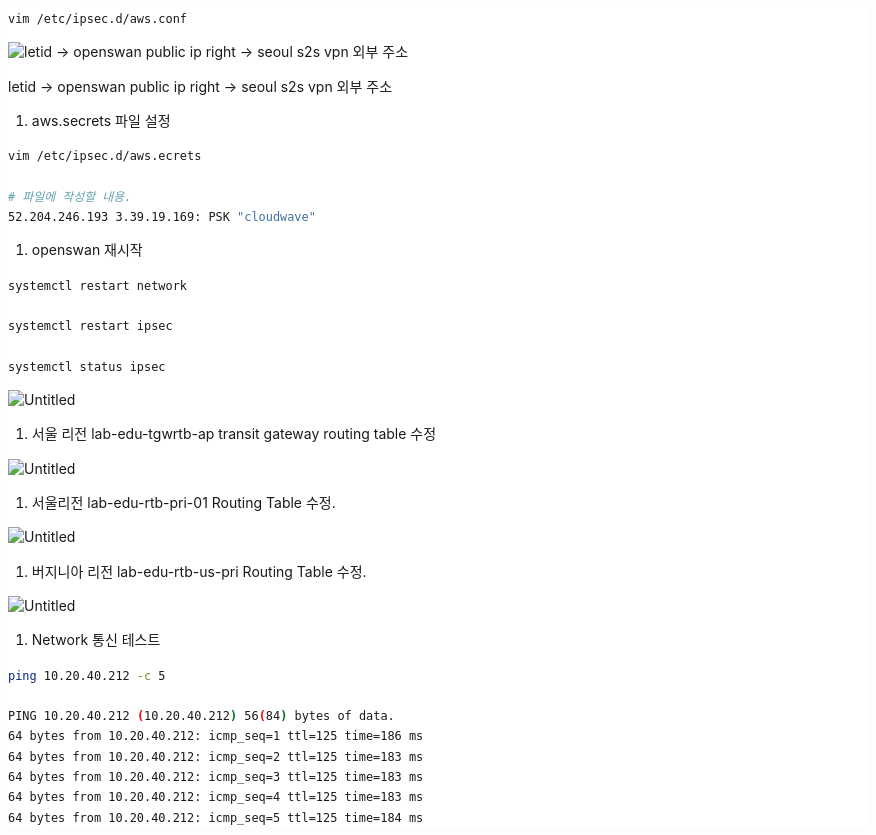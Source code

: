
 ```bash
vim /etc/ipsec.d/aws.conf
```

![letid → openswan public ip
right → seoul s2s vpn 외부 주소](Public%20Cloud%2003%20fa2fa274a151493d9cfad2e7dcd76e91/Untitled%2056.png)

letid → openswan public ip
right → seoul s2s vpn 외부 주소

1. aws.secrets 파일 설정

```bash
vim /etc/ipsec.d/aws.ecrets

# 파일에 작성할 내용.
52.204.246.193 3.39.19.169: PSK "cloudwave"
```

1. openswan 재시작

```bash
systemctl restart network

systemctl restart ipsec

systemctl status ipsec
```

![Untitled](Public%20Cloud%2003%20fa2fa274a151493d9cfad2e7dcd76e91/Untitled%2057.png)

1. 서울 리전 lab-edu-tgwrtb-ap transit gateway routing table 수정

![Untitled](Public%20Cloud%2003%20fa2fa274a151493d9cfad2e7dcd76e91/Untitled%2058.png)

1. 서울리전 lab-edu-rtb-pri-01 Routing Table 수정.

![Untitled](Public%20Cloud%2003%20fa2fa274a151493d9cfad2e7dcd76e91/Untitled%2059.png)

1. 버지니아 리전 lab-edu-rtb-us-pri Routing Table 수정.

![Untitled](Public%20Cloud%2003%20fa2fa274a151493d9cfad2e7dcd76e91/Untitled%2060.png)

1. Network 통신 테스트

```bash
ping 10.20.40.212 -c 5

PING 10.20.40.212 (10.20.40.212) 56(84) bytes of data.
64 bytes from 10.20.40.212: icmp_seq=1 ttl=125 time=186 ms
64 bytes from 10.20.40.212: icmp_seq=2 ttl=125 time=183 ms
64 bytes from 10.20.40.212: icmp_seq=3 ttl=125 time=183 ms
64 bytes from 10.20.40.212: icmp_seq=4 ttl=125 time=183 ms
64 bytes from 10.20.40.212: icmp_seq=5 ttl=125 time=184 ms
```
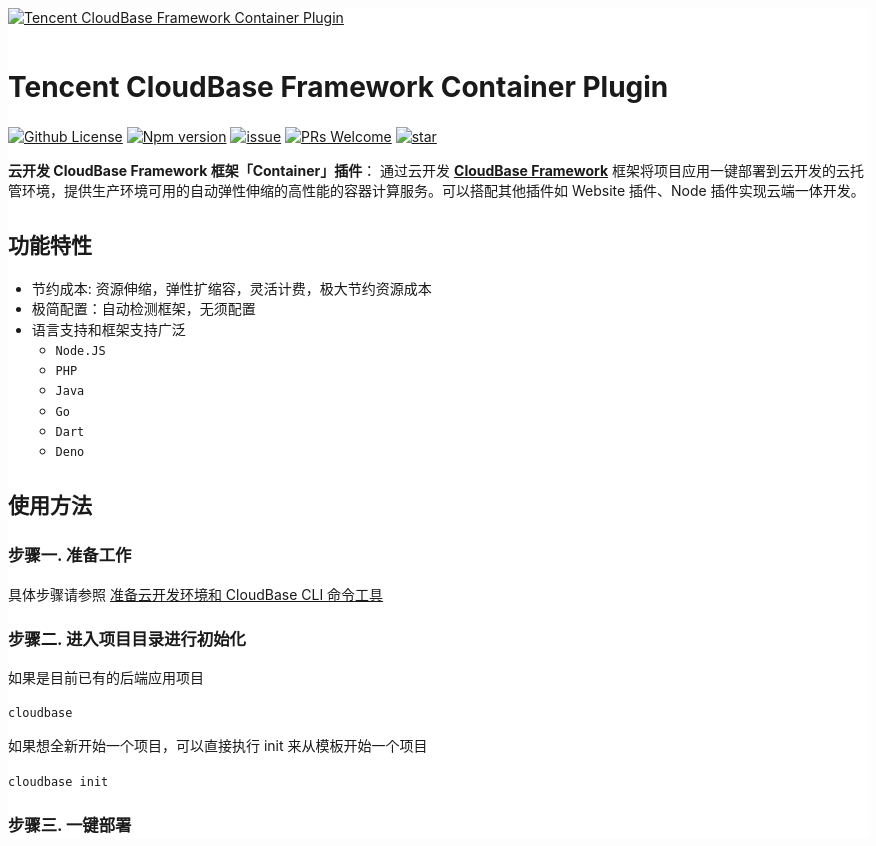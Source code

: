 <a href="https://github.com/Tencent/cloudbase-framework/tree/master/packages/framework-plugin-container">![Tencent CloudBase Framework Container Plugin](https://main.qcloudimg.com/raw/7e5e467a45bdfb5f5f4cc2eb27ea71bb.jpg)</a>

# Tencent CloudBase Framework Container Plugin

[![Github License](https://img.shields.io/badge/license-Apache--2.0-blue)](LICENSE)
[![Npm version](https://img.shields.io/npm/v/@cloudbase/framework-plugin-container)](https://www.npmjs.com/package/@cloudbase/framework-plugin-container)
[![issue](https://img.shields.io/github/issues/Tencent/cloudbase-framework)](https://github.com/Tencent/cloudbase-framework/issues)
[![PRs Welcome](https://img.shields.io/badge/PRs-welcome-brightgreen.svg)](https://github.com/Tencent/cloudbase-framework/pulls)
[![star](https://img.shields.io/github/stars/Tencent/cloudbase-framework?style=social)](https://github.com/Tencent/cloudbase-framework)

**云开发 CloudBase Framework 框架「Container」插件**： 通过云开发 **[CloudBase Framework](https://github.com/Tencent/cloudbase-framework)** 框架将项目应用一键部署到云开发的云托管环境，提供生产环境可用的自动弹性伸缩的高性能的容器计算服务。可以搭配其他插件如 Website 插件、Node 插件实现云端一体开发。

## 功能特性

- 节约成本: 资源伸缩，弹性扩缩容，灵活计费，极大节约资源成本
- 极简配置：自动检测框架，无须配置
- 语言支持和框架支持广泛
  - `Node.JS`
  - `PHP`
  - `Java`
  - `Go`
  - `Dart`
  - `Deno`

## 使用方法

### 步骤一. 准备工作

具体步骤请参照 [准备云开发环境和 CloudBase CLI 命令工具](../../CLI_GUIDE.md)

### 步骤二. 进入项目目录进行初始化

如果是目前已有的后端应用项目

```bash
cloudbase
```

如果想全新开始一个项目，可以直接执行 init 来从模板开始一个项目

```bash
cloudbase init
```

### 步骤三. 一键部署
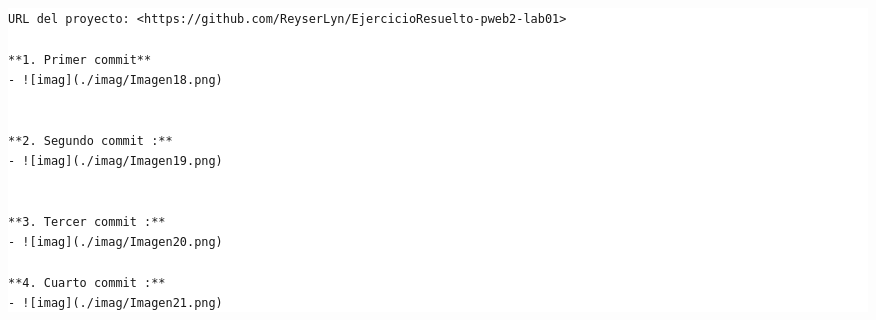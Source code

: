     URL del proyecto: <https://github.com/ReyserLyn/EjercicioResuelto-pweb2-lab01>

    **1. Primer commit**
    - ![imag](./imag/Imagen18.png)


    **2. Segundo commit :**
    - ![imag](./imag/Imagen19.png)


    **3. Tercer commit :**
    - ![imag](./imag/Imagen20.png)

    **4. Cuarto commit :**
    - ![imag](./imag/Imagen21.png)
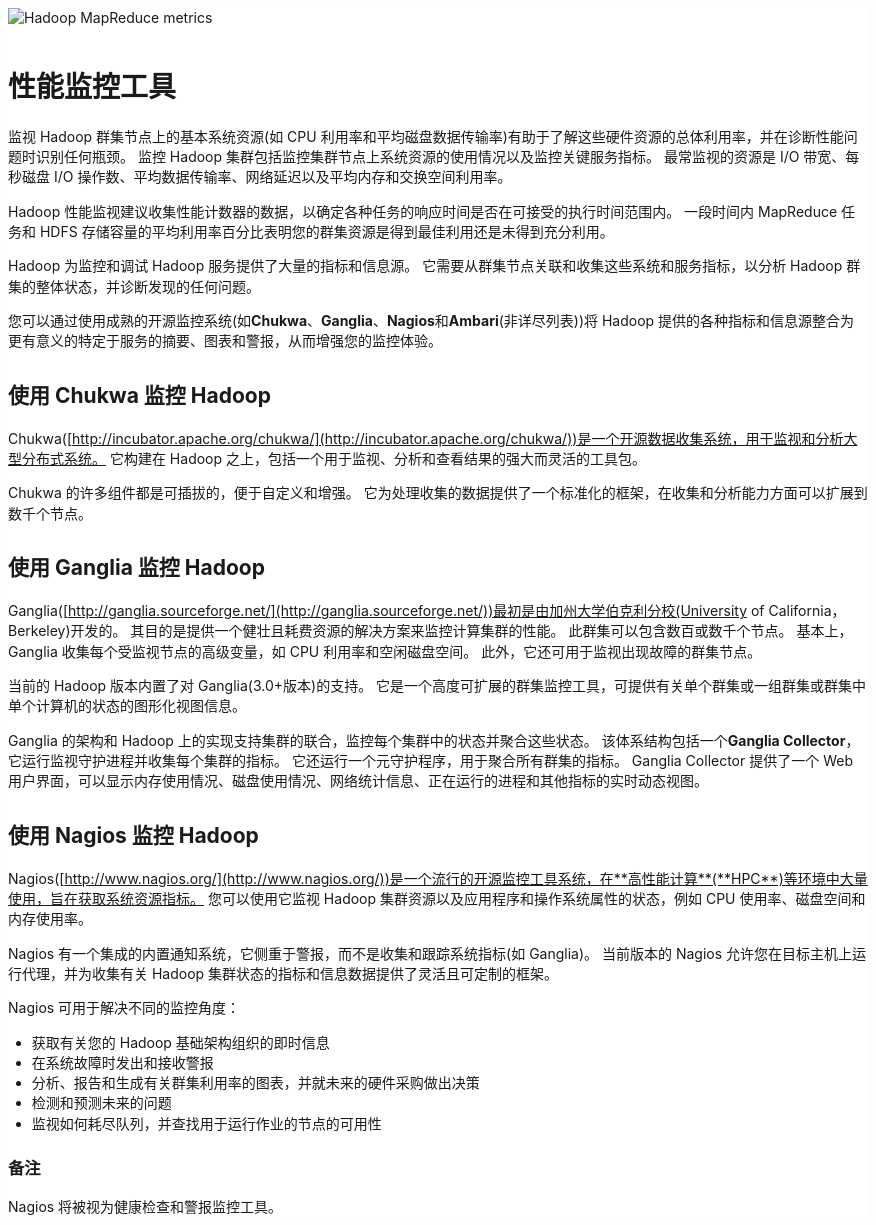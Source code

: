 ![Hadoop MapReduce metrics](graphics/5655OS_02_01.jpg)

# 性能监控工具

监视 Hadoop 群集节点上的基本系统资源(如 CPU 利用率和平均磁盘数据传输率)有助于了解这些硬件资源的总体利用率，并在诊断性能问题时识别任何瓶颈。 监控 Hadoop 集群包括监控集群节点上系统资源的使用情况以及监控关键服务指标。 最常监视的资源是 I/O 带宽、每秒磁盘 I/O 操作数、平均数据传输率、网络延迟以及平均内存和交换空间利用率。

Hadoop 性能监视建议收集性能计数器的数据，以确定各种任务的响应时间是否在可接受的执行时间范围内。 一段时间内 MapReduce 任务和 HDFS 存储容量的平均利用率百分比表明您的群集资源是得到最佳利用还是未得到充分利用。

Hadoop 为监控和调试 Hadoop 服务提供了大量的指标和信息源。 它需要从群集节点关联和收集这些系统和服务指标，以分析 Hadoop 群集的整体状态，并诊断发现的任何问题。

您可以通过使用成熟的开源监控系统(如**Chukwa**、**Ganglia**、**Nagios**和**Ambari**(非详尽列表))将 Hadoop 提供的各种指标和信息源整合为更有意义的特定于服务的摘要、图表和警报，从而增强您的监控体验。

## 使用 Chukwa 监控 Hadoop

Chukwa([http://incubator.apache.org/chukwa/](http://incubator.apache.org/chukwa/))是一个开源数据收集系统，用于监视和分析大型分布式系统。 它构建在 Hadoop 之上，包括一个用于监视、分析和查看结果的强大而灵活的工具包。

Chukwa 的许多组件都是可插拔的，便于自定义和增强。 它为处理收集的数据提供了一个标准化的框架，在收集和分析能力方面可以扩展到数千个节点。

## 使用 Ganglia 监控 Hadoop

Ganglia([http://ganglia.sourceforge.net/](http://ganglia.sourceforge.net/))最初是由加州大学伯克利分校(University of California，Berkeley)开发的。 其目的是提供一个健壮且耗费资源的解决方案来监控计算集群的性能。 此群集可以包含数百或数千个节点。 基本上，Ganglia 收集每个受监视节点的高级变量，如 CPU 利用率和空闲磁盘空间。 此外，它还可用于监视出现故障的群集节点。

当前的 Hadoop 版本内置了对 Ganglia(3.0+版本)的支持。 它是一个高度可扩展的群集监控工具，可提供有关单个群集或一组群集或群集中单个计算机的状态的图形化视图信息。

Ganglia 的架构和 Hadoop 上的实现支持集群的联合，监控每个集群中的状态并聚合这些状态。 该体系结构包括一个**Ganglia Collector**，它运行监视守护进程并收集每个集群的指标。 它还运行一个元守护程序，用于聚合所有群集的指标。 Ganglia Collector 提供了一个 Web 用户界面，可以显示内存使用情况、磁盘使用情况、网络统计信息、正在运行的进程和其他指标的实时动态视图。

## 使用 Nagios 监控 Hadoop

Nagios([http://www.nagios.org/](http://www.nagios.org/))是一个流行的开源监控工具系统，在**高性能计算**(**HPC**)等环境中大量使用，旨在获取系统资源指标。 您可以使用它监视 Hadoop 集群资源以及应用程序和操作系统属性的状态，例如 CPU 使用率、磁盘空间和内存使用率。

Nagios 有一个集成的内置通知系统，它侧重于警报，而不是收集和跟踪系统指标(如 Ganglia)。 当前版本的 Nagios 允许您在目标主机上运行代理，并为收集有关 Hadoop 集群状态的指标和信息数据提供了灵活且可定制的框架。

Nagios 可用于解决不同的监控角度：

*   获取有关您的 Hadoop 基础架构组织的即时信息
*   在系统故障时发出和接收警报
*   分析、报告和生成有关群集利用率的图表，并就未来的硬件采购做出决策
*   检测和预测未来的问题
*   监视如何耗尽队列，并查找用于运行作业的节点的可用性

### 备注

Nagios 将被视为健康检查和警报监控工具。
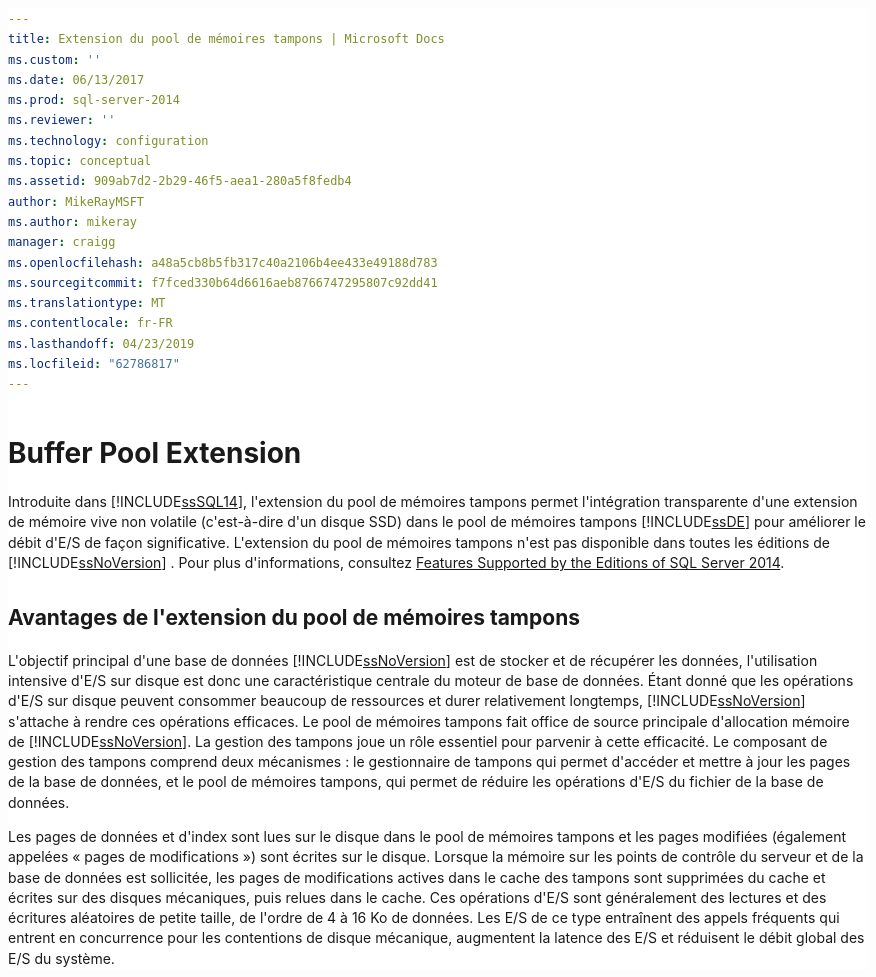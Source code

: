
 ```yaml
---
title: Extension du pool de mémoires tampons | Microsoft Docs
ms.custom: ''
ms.date: 06/13/2017
ms.prod: sql-server-2014
ms.reviewer: ''
ms.technology: configuration
ms.topic: conceptual
ms.assetid: 909ab7d2-2b29-46f5-aea1-280a5f8fedb4
author: MikeRayMSFT
ms.author: mikeray
manager: craigg
ms.openlocfilehash: a48a5cb8b5fb317c40a2106b4ee433e49188d783
ms.sourcegitcommit: f7fced330b64d6616aeb8766747295807c92dd41
ms.translationtype: MT
ms.contentlocale: fr-FR
ms.lasthandoff: 04/23/2019
ms.locfileid: "62786817"
---
```

# <a name="buffer-pool-extension"></a>Buffer Pool Extension
  Introduite dans [!INCLUDE[ssSQL14](../../includes/sssql14-md.md)], l'extension du pool de mémoires tampons permet l'intégration transparente d'une extension de mémoire vive non volatile (c'est-à-dire d'un disque SSD) dans le pool de mémoires tampons [!INCLUDE[ssDE](../../includes/ssde-md.md)] pour améliorer le débit d'E/S de façon significative. L'extension du pool de mémoires tampons n'est pas disponible dans toutes les éditions de [!INCLUDE[ssNoVersion](../../includes/ssnoversion-md.md)] . Pour plus d'informations, consultez [Features Supported by the Editions of SQL Server 2014](../../getting-started/features-supported-by-the-editions-of-sql-server-2014.md).  
  
## <a name="benefits-of-the-buffer-pool-extension"></a>Avantages de l'extension du pool de mémoires tampons  
 L'objectif principal d'une base de données [!INCLUDE[ssNoVersion](../../includes/ssnoversion-md.md)] est de stocker et de récupérer les données, l'utilisation intensive d'E/S sur disque est donc une caractéristique centrale du moteur de base de données. Étant donné que les opérations d'E/S sur disque peuvent consommer beaucoup de ressources et durer relativement longtemps, [!INCLUDE[ssNoVersion](../../includes/ssnoversion-md.md)] s'attache à rendre ces opérations efficaces. Le pool de mémoires tampons fait office de source principale d'allocation mémoire de [!INCLUDE[ssNoVersion](../../includes/ssnoversion-md.md)]. La gestion des tampons joue un rôle essentiel pour parvenir à cette efficacité. Le composant de gestion des tampons comprend deux mécanismes : le gestionnaire de tampons qui permet d'accéder et mettre à jour les pages de la base de données, et le pool de mémoires tampons, qui permet de réduire les opérations d'E/S du fichier de la base de données.  
  
 Les pages de données et d'index sont lues sur le disque dans le pool de mémoires tampons et les pages modifiées (également appelées « pages de modifications ») sont écrites sur le disque. Lorsque la mémoire sur les points de contrôle du serveur et de la base de données est sollicitée, les pages de modifications actives dans le cache des tampons sont supprimées du cache et écrites sur des disques mécaniques, puis relues dans le cache. Ces opérations d'E/S sont généralement des lectures et des écritures aléatoires de petite taille, de l'ordre de 4 à 16 Ko de données. Les E/S de ce type entraînent des appels fréquents qui entrent en concurrence pour les contentions de disque mécanique, augmentent la latence des E/S et réduisent le débit global des E/S du système.  
  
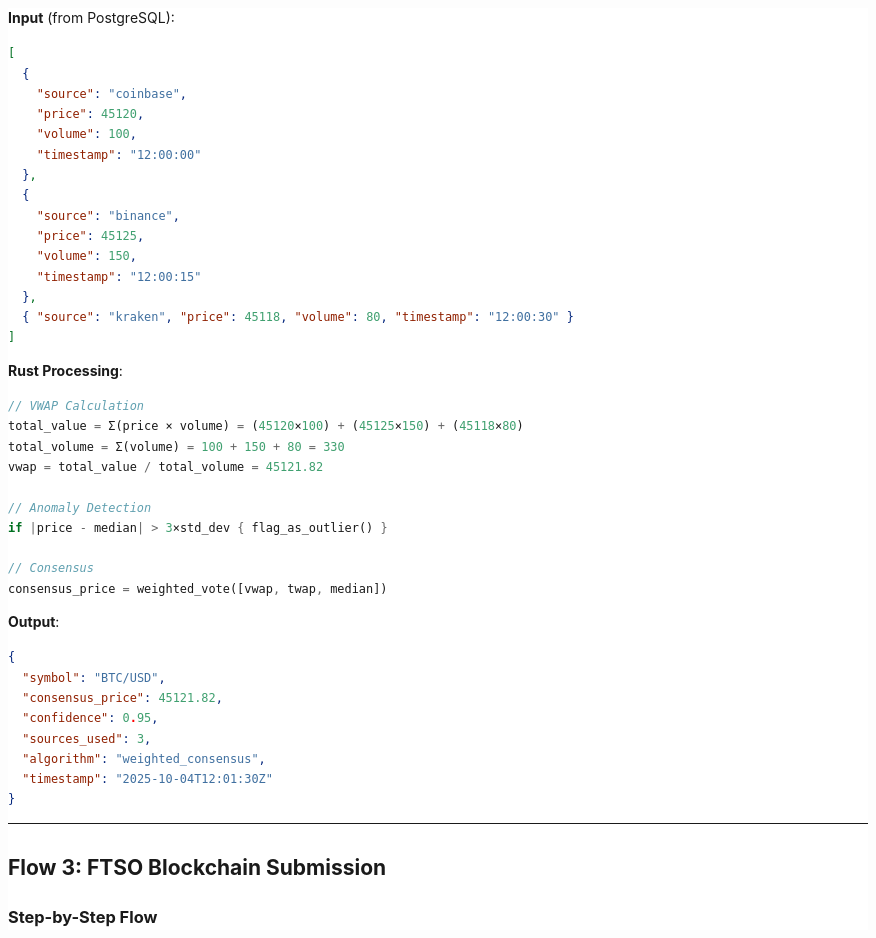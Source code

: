 **Input** (from PostgreSQL):

```json
[
  {
    "source": "coinbase",
    "price": 45120,
    "volume": 100,
    "timestamp": "12:00:00"
  },
  {
    "source": "binance",
    "price": 45125,
    "volume": 150,
    "timestamp": "12:00:15"
  },
  { "source": "kraken", "price": 45118, "volume": 80, "timestamp": "12:00:30" }
]
```

**Rust Processing**:

```rust
// VWAP Calculation
total_value = Σ(price × volume) = (45120×100) + (45125×150) + (45118×80)
total_volume = Σ(volume) = 100 + 150 + 80 = 330
vwap = total_value / total_volume = 45121.82

// Anomaly Detection
if |price - median| > 3×std_dev { flag_as_outlier() }

// Consensus
consensus_price = weighted_vote([vwap, twap, median])
```

**Output**:

```json
{
  "symbol": "BTC/USD",
  "consensus_price": 45121.82,
  "confidence": 0.95,
  "sources_used": 3,
  "algorithm": "weighted_consensus",
  "timestamp": "2025-10-04T12:01:30Z"
}
```

---

## Flow 3: FTSO Blockchain Submission

### Step-by-Step Flow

════════════════════

- Work request -
Give the number of lines in the listing above where the word "openswan" appears, and nothing else.

- Exercise result -
3